And yet, this whole post is why they can't trust me: I'm very direct about the paradox that even in asking them to challenge such mechanisms, I , too, use them: I throw out sourcing as allies while trying to prove my worth because that is the moment we are always in to psychologically make sense of ourselves (Lacan) [Irony]. Our educational ideologies are a paradox, saying each of these students' voices are important, but they only mean as much as the allies they can recruit to their writing. Confusing much? It's no wonder we're all so tired.
The genre-based expectations we've been taught to "normalize" and take things for granted, they expand perspectives to see the fiction in the nonfiction and the nonfiction in the fiction. How could I even possibly overlook the true tale of Alexander Selkirk taken on by Daniel Defoe in Robinson Crusoe; and Defoe himself possibly the real author of the most often referred-to book of Golden Age piracy, The General History of Pyrates (credited to Captain Charles Johnson, an identity without any verification) .

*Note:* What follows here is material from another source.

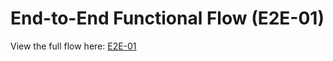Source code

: # End-to-End Functional Flow (E2E-01)

View the full flow here: [E2E-01](https://docs.google.com/document/d/1YX9XJfKscuFO91rXRIx0K6lAFQxI0A4QXOQmfU1Hlf4/edit?tab=t.0)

We're battling a lot of fears, and one of the most primary fears is the hope each of us has for self-authorization, not needing the validation of any "Other" to be taken seriously while knowing it's just not possible. That heuristic sourcing is also finding a source of the self.
Thanks for this very important, very relevant post.
Smooth sailing
Many of our students work, have families and numerous other calls on their time. I've had decent success in pointing out that a bit of evaluation (I'd never, ever, use the term "heuristic") before reading a book or article will save them time AND get them better grades. Success is measured by the number of students popping into my office or another class to tell me I was right.
And some of this difficulty may lie in the students' place on the Perry Scheme. William G. Perry and his colleagues formulated, based upon 15 years of student interviews, a developmental progression of how students' beliefs about knowledge and their responsibilities as students change during their time in college. For students who were raised not to question Authority, questioning whether a source is legitimate is unthinkable. I highly recommend reading some of Perry's work to get a sense of how students' epistemological beliefs develop.
Rhetorical question BUT did you as the professor "model" this behaviour" at any time in front of them prior and explain why you were doing it? Did any other professor? Where they put into groups with a range of texts of obviously varying value and asked based on your model for behaviour which source would they judge to be most trustworthy for some state purpose? Was this exercise repeated with less obvious texts to evaluate as poor or worthy to give them increasingly difficult opportunities to practice?
The problem is presumptive teaching (the assumption that someone else must have covered this… it's basic to expertise). The fact is that no one is teaching this (or rarely) and even if they do it is not reinforced with the same model and description and practice in different courses and disciplines.
What is being discussed here (as a history teacher myself) is fundamental to citizenship and one the best reasons to be a History major. The trouble is that no set of outcomes are organized across the discipline or cross-discipline to address the skills for expertise (mostly higher order thinking and processing). Instead, we just "fire hose" students with information all day (ever tried to get a glass of water front fire hose?) and sit in dismay when students do not seem think as critically as we do. Basically, the responsibility is ours alone. Hat's off to Dr. Burkholder for taking the time. Keep on pressing. It should not take 10 years for a learner to pick up expert behaviour by as a result of survival and osmosis. It is achievable in 4 easily, but you might not teach quite as much content. Which is worse?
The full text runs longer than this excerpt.